Meno petrolio per altri 9 mesi, ma ai mercati non basta

ROMA. – L’accordo per estendere nel tempo i tagli alla produzione, come ampiamente previsto, è stato raggiunto, ma ai mercati non basta e il prezzo del petrolio precipita sotto quota 49 dollari. Si è concluso così il vertice dei Paesi Opec e quello, che si è tenuto sempre a Vienna, degli altri produttori non aderenti al cartello (Russia in testa), che hanno sottoscritto un’intesa con la quale confermano quella di novembre scorso e in scadenza il 30 giugno, estendendola di nove mesi, fino al marzo 2018.

Una decisione che era stata anticipata nei giorni scorsi in tutti i modi, ma di cui non si conoscevano i dettagli e, in particolare, la durata.

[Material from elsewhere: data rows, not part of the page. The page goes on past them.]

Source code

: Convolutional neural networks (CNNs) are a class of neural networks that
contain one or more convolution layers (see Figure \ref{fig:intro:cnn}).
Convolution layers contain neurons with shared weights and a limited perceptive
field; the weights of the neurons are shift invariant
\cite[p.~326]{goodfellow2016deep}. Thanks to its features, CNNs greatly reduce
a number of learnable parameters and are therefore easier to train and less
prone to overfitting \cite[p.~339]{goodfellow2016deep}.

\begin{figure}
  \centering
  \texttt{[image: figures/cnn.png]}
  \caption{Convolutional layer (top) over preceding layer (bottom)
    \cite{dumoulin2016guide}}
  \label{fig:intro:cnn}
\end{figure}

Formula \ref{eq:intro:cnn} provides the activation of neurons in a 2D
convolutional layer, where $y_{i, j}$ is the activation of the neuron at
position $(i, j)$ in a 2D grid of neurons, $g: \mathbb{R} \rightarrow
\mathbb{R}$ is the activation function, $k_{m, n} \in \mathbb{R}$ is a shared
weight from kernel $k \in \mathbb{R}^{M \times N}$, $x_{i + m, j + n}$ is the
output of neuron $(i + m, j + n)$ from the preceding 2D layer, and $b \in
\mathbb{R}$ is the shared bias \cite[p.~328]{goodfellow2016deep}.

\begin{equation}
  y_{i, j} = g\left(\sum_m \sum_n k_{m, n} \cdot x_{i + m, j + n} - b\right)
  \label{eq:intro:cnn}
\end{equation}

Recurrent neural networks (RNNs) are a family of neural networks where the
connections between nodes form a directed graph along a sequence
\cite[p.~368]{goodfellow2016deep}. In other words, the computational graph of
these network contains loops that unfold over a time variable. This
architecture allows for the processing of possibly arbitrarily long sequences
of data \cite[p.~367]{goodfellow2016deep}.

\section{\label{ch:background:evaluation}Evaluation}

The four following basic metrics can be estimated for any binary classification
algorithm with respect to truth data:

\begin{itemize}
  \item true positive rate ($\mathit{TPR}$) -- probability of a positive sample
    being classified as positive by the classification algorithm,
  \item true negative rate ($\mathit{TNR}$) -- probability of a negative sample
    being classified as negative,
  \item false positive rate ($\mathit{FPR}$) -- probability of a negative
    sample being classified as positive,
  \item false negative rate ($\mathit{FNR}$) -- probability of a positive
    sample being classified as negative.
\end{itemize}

Ebbene, l’opzione dei dodici mesi in più, che pure è stata presa in considerazione ma che non sembrava convincere in particolare la Russia, non è riuscita a imporsi. Allo stesso modo non sono passate eventuali ‘spinte’ per aumentare l’entità dei tagli, che invece rimane quella di novembre, e cioè 1,2 milioni di barili al giorno totali per l’Opec e poco meno di 600mila per gli altri produttori.

L’accordo fotocopia di quello di novembre ribadisce anche le esenzioni che allora erano state accordate a Libia e Nigeria, che non subiscono sforbiciate, e all’Iran, cui è consentito un minimo incremento. I big del greggio, insomma, intenzionati a far tornare i prezzi almeno a 55-60 dollari al barile, un livello considerato di sicurezza per i loro conti, si sono mantenuti prudenti: una prudenza che, però, ha fortemente scontentato i mercati, che avevano già scontato l’estensione dell’accordo per nove mesi e puntavano ad arrivare almeno fino a giugno 2018.

E così a New York il greggio è sceso sotto quota 49 dollari, terminando la seduta a 48,90 dollari, con una flessione del 4,8%. La reazione dei mercati, comunque, non ha allarmato i protagonisti dell’accordo, convinti che, in fondo, si tratti solo di speculazione: “Non sono mai preoccupato per gli andamenti giornalieri del prezzo, l’importante sono i fondamentali”, ha dichiarato il saudita Khalid Al-Falih, che ha comunque aperto all’ipotesi di ulteriori tagli se la situazione li renderà necessari.

Anche per il rappresentante del Kuwait Issam Almarzooq il calo dei prezzi “è solo temporaneo”. La vera preoccupazione, semmai, si riferisce allo shale oil made in Usa, la cui estrazione costa di più e che quindi rientra in gioco se i prezzi salgono.

Il tentativo dell’Opec è di tendere la mano (“abbiamo un buon dialogo” con loro, ha dichiarato il segretario generale Mohammed Barkindo), ma intanto il Fmi ha avvertito affermando che l’accordo “aiuterà temporaneamente i paesi produttori, ma nel medio termine avrà un impatto limitato con l’ascesa dello shale americano”.